## PROVIDED RECORDS
┌────────

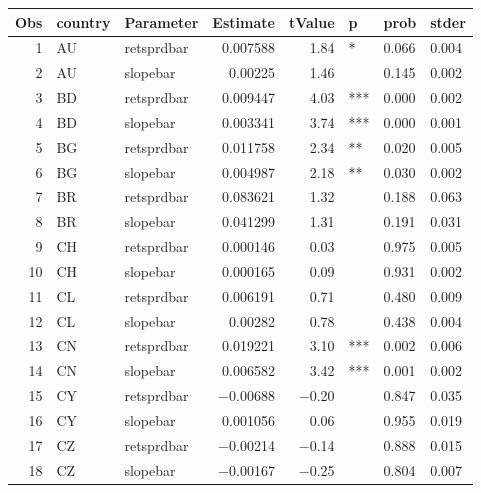 

\begin{longtable}{|r|l|l|r|r|l|l|l|}\hline
   Obs &    country &    Parameter &    Estimate &    tValue &    p &    prob &    stder\\\hline
\endhead
   1 &    AU &    retsprdbar &    0.007588 &    1.84 &    * &    0.066 &    0.004\\\hline
   2 &    AU &    slopebar &    0.00225 &    1.46 &      &    0.145 &    0.002\\\hline
   3 &    BD &    retsprdbar &    0.009447 &    4.03 &    *** &    0.000 &    0.002\\\hline
   4 &    BD &    slopebar &    0.003341 &    3.74 &    *** &    0.000 &    0.001\\\hline
   5 &    BG &    retsprdbar &    0.011758 &    2.34 &    ** &    0.020 &    0.005\\\hline
   6 &    BG &    slopebar &    0.004987 &    2.18 &    ** &    0.030 &    0.002\\\hline
   7 &    BR &    retsprdbar &    0.083621 &    1.32 &      &    0.188 &    0.063\\\hline
   8 &    BR &    slopebar &    0.041299 &    1.31 &      &    0.191 &    0.031\\\hline
   9 &    CH &    retsprdbar &    0.000146 &    0.03 &      &    0.975 &    0.005\\\hline
   10 &    CH &    slopebar &    0.000165 &    0.09 &      &    0.931 &    0.002\\\hline
   11 &    CL &    retsprdbar &    0.006191 &    0.71 &      &    0.480 &    0.009\\\hline
   12 &    CL &    slopebar &    0.00282 &    0.78 &      &    0.438 &    0.004\\\hline
   13 &    CN &    retsprdbar &    0.019221 &    3.10 &    *** &    0.002 &    0.006\\\hline
   14 &    CN &    slopebar &    0.006582 &    3.42 &    *** &    0.001 &    0.002\\\hline
   15 &    CY &    retsprdbar &    $-$0.00688 &    $-$0.20 &      &    0.847 &    0.035\\\hline
   16 &    CY &    slopebar &    0.001056 &    0.06 &      &    0.955 &    0.019\\\hline
   17 &    CZ &    retsprdbar &    $-$0.00214 &    $-$0.14 &      &    0.888 &    0.015\\\hline
   18 &    CZ &    slopebar &    $-$0.00167 &    $-$0.25 &      &    0.804 &    0.007\\\hline

\end{longtable}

└────────

## EXERCISE BRIEF
Take every line from the records that holds "longtable" and copy it down.

## EXERCISE OUTPUT
\begin{longtable}{|r|l|l|r|r|l|l|l|}\hline
\end{longtable}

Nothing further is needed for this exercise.